WDCE
- Richmond, Virginia; United States;
- Broadcast area: Metro Richmond
- Frequency: 90.1 MHz
- Branding: WDCE 90.1 FM

Programming
- Format: Variety

Ownership
- Owner: University of Richmond

History
- Founded: November 2, 1961
- First air date: September 7, 1977

Technical information
- Licensing authority: FCC
- Facility ID: 69312
- Class: A
- ERP: 100 watts
- HAAT: 26 meters (85 ft)
- Transmitter coordinates: 37°34′48.0″N 77°32′35.0″W﻿ / ﻿37.580000°N 77.543056°W

Links
- Public license information: Public file; LMS;
- Webcast: Listen live
- Website: wdce.net

= WDCE =

WDCE is a Variety formatted broadcast radio station licensed to and serving Richmond, Virginia.

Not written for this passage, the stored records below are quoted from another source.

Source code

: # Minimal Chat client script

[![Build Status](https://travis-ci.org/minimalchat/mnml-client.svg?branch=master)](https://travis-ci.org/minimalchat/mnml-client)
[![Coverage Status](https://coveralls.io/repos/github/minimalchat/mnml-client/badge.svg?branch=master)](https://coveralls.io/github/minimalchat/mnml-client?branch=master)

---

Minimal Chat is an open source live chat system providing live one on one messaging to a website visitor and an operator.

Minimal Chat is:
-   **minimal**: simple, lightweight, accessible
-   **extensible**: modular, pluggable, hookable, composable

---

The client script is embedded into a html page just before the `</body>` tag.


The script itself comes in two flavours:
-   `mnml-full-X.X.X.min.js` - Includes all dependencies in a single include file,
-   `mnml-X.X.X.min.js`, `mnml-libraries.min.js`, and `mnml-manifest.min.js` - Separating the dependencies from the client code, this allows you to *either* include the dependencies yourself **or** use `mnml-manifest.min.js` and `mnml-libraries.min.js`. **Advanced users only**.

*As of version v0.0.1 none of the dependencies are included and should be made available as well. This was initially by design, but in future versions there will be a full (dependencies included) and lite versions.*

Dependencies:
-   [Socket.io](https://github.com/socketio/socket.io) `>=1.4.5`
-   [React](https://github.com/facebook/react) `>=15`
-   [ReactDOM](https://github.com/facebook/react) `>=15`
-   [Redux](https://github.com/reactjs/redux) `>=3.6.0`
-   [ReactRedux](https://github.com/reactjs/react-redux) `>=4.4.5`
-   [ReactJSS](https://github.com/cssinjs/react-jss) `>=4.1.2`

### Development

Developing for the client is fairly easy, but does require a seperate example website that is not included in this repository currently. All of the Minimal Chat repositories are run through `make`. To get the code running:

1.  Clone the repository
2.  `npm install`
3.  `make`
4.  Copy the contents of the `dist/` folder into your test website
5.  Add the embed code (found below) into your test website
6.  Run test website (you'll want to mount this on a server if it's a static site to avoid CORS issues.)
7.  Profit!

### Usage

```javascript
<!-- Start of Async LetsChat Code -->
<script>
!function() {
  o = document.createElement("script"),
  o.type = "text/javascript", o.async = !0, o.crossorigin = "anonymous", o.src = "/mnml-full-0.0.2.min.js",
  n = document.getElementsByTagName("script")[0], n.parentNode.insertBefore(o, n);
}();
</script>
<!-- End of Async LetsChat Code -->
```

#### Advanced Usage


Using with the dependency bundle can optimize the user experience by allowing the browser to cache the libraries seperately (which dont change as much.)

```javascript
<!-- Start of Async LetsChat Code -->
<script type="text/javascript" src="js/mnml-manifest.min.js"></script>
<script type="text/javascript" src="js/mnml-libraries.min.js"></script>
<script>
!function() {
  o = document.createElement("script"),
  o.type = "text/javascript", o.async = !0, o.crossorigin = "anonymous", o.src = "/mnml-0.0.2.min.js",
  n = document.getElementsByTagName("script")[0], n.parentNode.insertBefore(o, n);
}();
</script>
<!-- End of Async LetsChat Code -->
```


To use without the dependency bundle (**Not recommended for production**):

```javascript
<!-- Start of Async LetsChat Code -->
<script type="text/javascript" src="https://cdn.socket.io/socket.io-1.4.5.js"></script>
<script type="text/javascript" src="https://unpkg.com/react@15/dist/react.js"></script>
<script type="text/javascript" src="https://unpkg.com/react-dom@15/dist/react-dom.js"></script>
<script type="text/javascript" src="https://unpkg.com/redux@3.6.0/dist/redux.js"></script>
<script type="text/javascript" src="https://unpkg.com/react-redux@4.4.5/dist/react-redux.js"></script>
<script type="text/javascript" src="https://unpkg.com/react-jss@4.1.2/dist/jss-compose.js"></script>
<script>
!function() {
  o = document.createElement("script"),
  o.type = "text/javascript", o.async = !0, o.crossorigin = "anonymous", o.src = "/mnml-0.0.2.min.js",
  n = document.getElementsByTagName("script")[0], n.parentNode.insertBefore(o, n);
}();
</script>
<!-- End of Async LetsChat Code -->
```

WDCE is owned and operated by University of Richmond. Its predecessor, WCRC-AM, first went on air on November 2, 1961, operating with 600 kilocycles on AM and 27 watts of power. WCRC purportedly set a Virginia collegiate radio record in 1962, when they broadcast continuously from January 8 at 4:55 PM to January 12 at 9:00 PM, a total of 100 hours and 5 minutes. It began 24-hour coverage on February 1, 1965. WCRC-AM switched to WDCE-FM on September 7, 1977.